Prima di Groundhog Day (e soprattutto il dopo)
Oggi “il giorno della marmotta” non è solo un’espressione che si presta ad indicare una situazione pesante e ripetitiva – cosa per cui è già entrata nel nostro lessico quotidiano – ma è diventata un tropo narrativo che possiamo riconoscere in numerose altre varianti. Il thriller Source code (2011) lo usa per indagare le cause di un incidente ferroviario, lo syfy Edge of Tomorrow (2014) vede Tom Cruise fronteggiare pericolosi alieni in una battaglia senza fine, il recente Palm Springs (2020) racconta di un disilluso protagonista che però condivide questo destino con un’altra persona. Il loop con questi meccanismi è diventato naturale in televisione, fondante per serie come Russian Doll per Netflix, oppure ricorrente per singoli episodi come Circolo chiuso in Star Trek – The Next Generation, tra i più riusciti ed apprezzati, oltre che essere stato distribuito anche qualche mese prima di Ricomincio da capo.
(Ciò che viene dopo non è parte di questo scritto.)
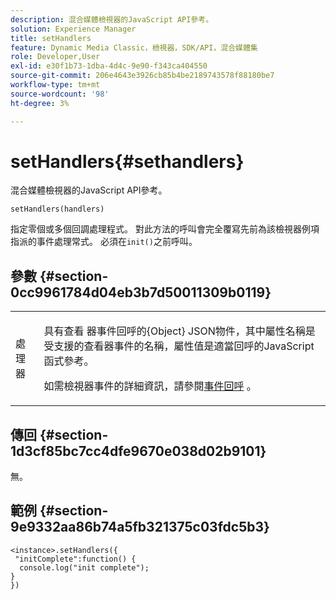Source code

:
 ```yaml
---
description: 混合媒體檢視器的JavaScript API參考。
solution: Experience Manager
title: setHandlers
feature: Dynamic Media Classic，檢視器，SDK/API，混合媒體集
role: Developer,User
exl-id: e30f1b73-1dba-4d4c-9e90-f343ca404550
source-git-commit: 206e4643e3926cb85b4be2189743578f88180be7
workflow-type: tm+mt
source-wordcount: '98'
ht-degree: 3%

---
```


# setHandlers{#sethandlers}

混合媒體檢視器的JavaScript API參考。

`setHandlers(handlers)`

指定零個或多個回調處理程式。 對此方法的呼叫會完全覆寫先前為該檢視器例項指派的事件處理常式。 必須在`init()`之前呼叫。

## 參數 {#section-0cc9961784d04eb3b7d50011309b0119}

<table id="table_896DFF34A68A403DB93A6D597461A573"> 
 <tbody> 
  <tr> 
   <td colname="col1"> <p> <span class="codeph"> <span class="varname"> 處理器  </span> </span> </p> </td> 
   <td colname="col2"> <p> <span class="codeph"> 具有查看 </span> 器事件回呼的{Object} JSON物件，其中屬性名稱是受支援的查看器事件的名稱，屬性值是適當回呼的JavaScript函式參考。 </p> <p>如需檢視器事件的詳細資訊，請參閱<a href="../../../c-html5-s7-aem-asset-viewers/c-html5-mixedmedia-viewer-about/c-html5-mixedmedia-event-callbacks.md#concept-273d2cddbb7144e284b618ffaf3deabc" format="dita" scope="local">事件回呼</a> 。 </p> </td> 
  </tr> 
 </tbody> 
</table>

## 傳回 {#section-1d3cf85bc7cc4dfe9670e038d02b9101}

無。

## 範例 {#section-9e9332aa86b74a5fb321375c03fdc5b3}

```
<instance>.setHandlers({ 
 "initComplete":function() { 
  console.log("init complete"); 
} 
})
```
Ma ciò che rende unico Groundhog Day non si cela nella forma e nel funzionamento della “gabbia” del protagonista, bensì nell’emotività e nelle strategie che mette in atto per affrontarla, per cercare di salvarsi e soprattutto nel rassegnarsi a questo crudele destino ma in modo attivo, ciò che gli garantirà finalmente la via d’uscita.
Il fulcro del racconto, forse il motivo del suo successo e della sua presa sul pubblico, non consiste nel solo anello temporale in sé e nella ricerca della soluzione per uscirne, ma in come affrontare una situazione così ostica ed infine superarla con un cambiamento interiore, di prospettive e di intenti. Anche qui il personaggio di Murray esprime il concetto al meglio, nell’ultima iterazione del servizio sulla marmotta Phil in un ennesimo 2 di febbraio: “Quando Čechov alzò gli occhi al cielo, vide un inverno buio e gelido, oltre che privo di speranze. Noi sappiamo che l’inverno è solo una tappa del ciclo della vita. Ma stando qui tra gli abitanti di Punxsutawney, al tepore dei loro cuori e dei loro focolari, non posso immaginare un destino migliore di un lungo e luminoso inverno“.